Review: “Bennytown,” Matt Carter

Rating: 5 out of 5

I believe in Bennytown!

Matt Carter’s Bennytown is a hallucinogenic ride through a very happy–and very scary–amusement park called Bennytown. Benny is a person in a giant bunny costume, and he has other happy friends who hang out with him. There are rides, restaurants, places to get photos and autographs, and more. Noel and his father own season passes, so they’ve gone hundreds of times. After Noel’s mother died, going to Bennytown was what finally got Noel talking and interacting again–he has a lot of reason to love the place. On his 16th birthday, his father rousts him from bed, makes him dress up, and drives him to Bennytown to get a job there. It turns out he’s just what they’re looking for, and his first job is working at an ice cream stand. Before long he’ll find out that Bennytown has secrets–an awful lot of them. Garcia, one of the janitors, offers to show him some of the secret places, and she becomes his guide. As Noel works, he gets more and more into the “one great family”-ness of the place, and his girlfriend is getting worried about him.

The book see-saws back and forth between Noel in 2019 and various other workers and visitors from 1958 (while the park was being built) onward. I didn’t feel dizzy or lost, because nothing hinges on the reader remembering exactly who was in what time frame. It’s a great way to introduce us to a great many dangers and wonders without having to shoehorn a way to fit Noel into all of them. It also serves to show the reader just how Bennytown got its start, and what its creators and maintainers have done with it.

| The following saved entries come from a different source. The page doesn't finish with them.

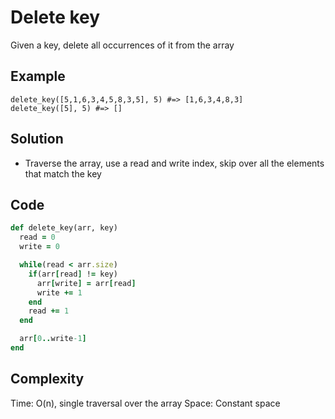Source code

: # Delete key
Given a key, delete all occurrences of it from the array

## Example
```
delete_key([5,1,6,3,4,5,8,3,5], 5) #=> [1,6,3,4,8,3]
delete_key([5], 5) #=> []
```

## Solution
- Traverse the array, use a read and write index, skip over all the elements that match the key

## Code
```ruby
def delete_key(arr, key)
  read = 0
  write = 0

  while(read < arr.size)
    if(arr[read] != key)
      arr[write] = arr[read]
      write += 1
    end
    read += 1
  end

  arr[0..write-1]
end
```

## Complexity
Time: O(n), single traversal over the array
Space: Constant space


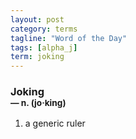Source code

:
 ```yaml
---
layout: post
category: terms
tagline: "Word of the Day"
tags: [alpha_j]
term: joking
---
```


<h3>Joking<br/> <small>&mdash; n. (jo<span>&middot;</span>king)</small></h3>
<p><ol>
<li>a generic ruler</li>
</ol></p>
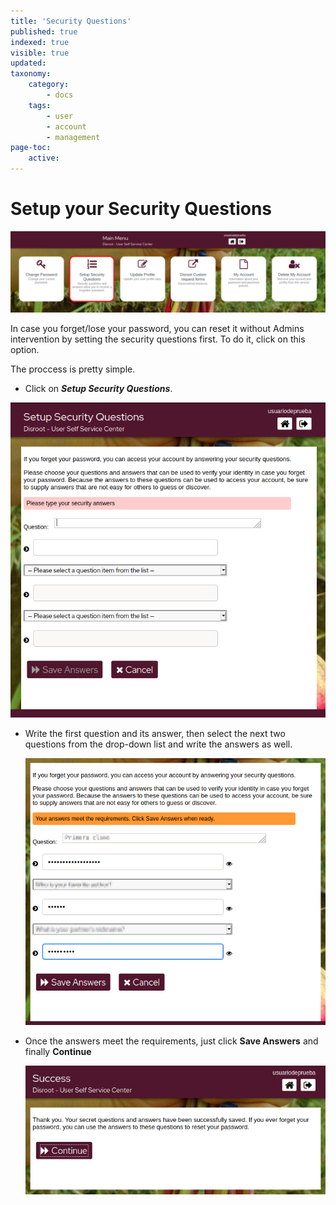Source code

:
```yaml
---
title: 'Security Questions'
published: true
indexed: true
visible: true
updated:
taxonomy:
    category:
        - docs
    tags:
        - user
        - account
        - management
page-toc:
    active: 
---
```


# Setup your Security Questions

![](en/dashboard_questions.png)

In case you forget/lose your password, you can reset it without Admins intervention by setting the security questions first. To do it, click on this option.

The proccess is pretty simple.

- Click on ***Setup Security Questions***.

 ![](en/sec_qs_01.png)

- Write the first question and its answer, then select the next two questions from the drop-down list and write the answers as well.

  ![](en/sec_qs_02.png)

- Once the answers meet the requirements, just click **Save Answers** and finally **Continue**

  ![](en/sec_qs_03.png)
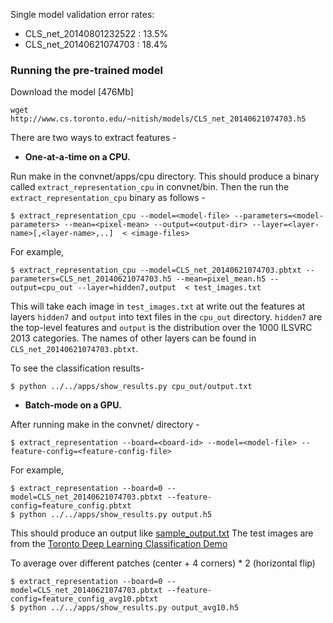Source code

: Single model validation error rates:

- CLS_net_20140801232522 : 13.5%
- CLS_net_20140621074703 : 18.4%

### Running the pre-trained model
Download the model [476Mb]
```
wget http://www.cs.toronto.edu/~nitish/models/CLS_net_20140621074703.h5
```

There are two ways to extract features -

- **One-at-a-time on a CPU.**

Run make in the convnet/apps/cpu directory. This should produce a binary called `extract_representation_cpu` in convnet/bin. Then the run the `extract_representation_cpu` binary as follows -
```
$ extract_representation_cpu --model=<model-file> --parameters=<model-parameters> --mean=<pixel-mean> --output=<output-dir> --layer=<layer-name>[,<layer-name>,..]  < <image-files>
```
For example,
```
$ extract_representation_cpu --model=CLS_net_20140621074703.pbtxt --parameters=CLS_net_20140621074703.h5 --mean=pixel_mean.h5 --output=cpu_out --layer=hidden7,output  < test_images.txt
```
This will take each image in `test_images.txt` at write out the features at layers
`hidden7` and `output` into text files in the `cpu_out` directory. `hidden7` are the top-level features and `output` is the distribution over the 1000 ILSVRC 2013 categories.
The names of other layers can be found in `CLS_net_20140621074703.pbtxt`.

To see the classification results-
```
$ python ../../apps/show_results.py cpu_out/output.txt
```


- **Batch-mode on a GPU.**

After running make in the convnet/ directory -
```
$ extract_representation --board=<board-id> --model=<model-file> --feature-config=<feature-config-file>
```
For example,
```
$ extract_representation --board=0 --model=CLS_net_20140621074703.pbtxt --feature-config=feature_config.pbtxt
$ python ../../apps/show_results.py output.h5
```
This should produce an output like [sample_output.txt](https://github.com/TorontoDeepLearning/convnet/blob/master/examples/imagenet/sample_output.txt) The test images are from the [Toronto Deep Learning Classification Demo](http://deeplearning.cs.toronto.edu/)

To average over different patches (center + 4 corners) * 2 (horizontal flip)
```
$ extract_representation --board=0 --model=CLS_net_20140621074703.pbtxt --feature-config=feature_config_avg10.pbtxt
$ python ../../apps/show_results.py output_avg10.h5
```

I love watching Noel get pulled slowly, gradually, and oh-so-smoothly into the thing that is Bennytown. Before long he can’t bring himself to swear (or use other terms on the list of “Poison Words”), doesn’t want to hear anything bad about the park from his girlfriend Olivia, and somehow manages to survive a night stuck in the park–there’s a safety reason why no one is allowed in overnight! The ways and means of churning through bodies are myriad and impressive. This is a highly creative semi-slasher-type horror. It has a surprising amount of depth behind why the park is the way it is.

There are hidden clubs for VIPs, a mysterious “redemption program” for troublesome employees, a system of tunnels (“Rabbit Holes”) beneath the park, multiple murderers stalking the grounds, and more. And through it all we follow Noel, who just wants to be a part of the Bennytown family.

Content note: gore, sex, sexual assault (f on m), implication of child molestation, and animal harm. It isn’t too intense–it’s just varied.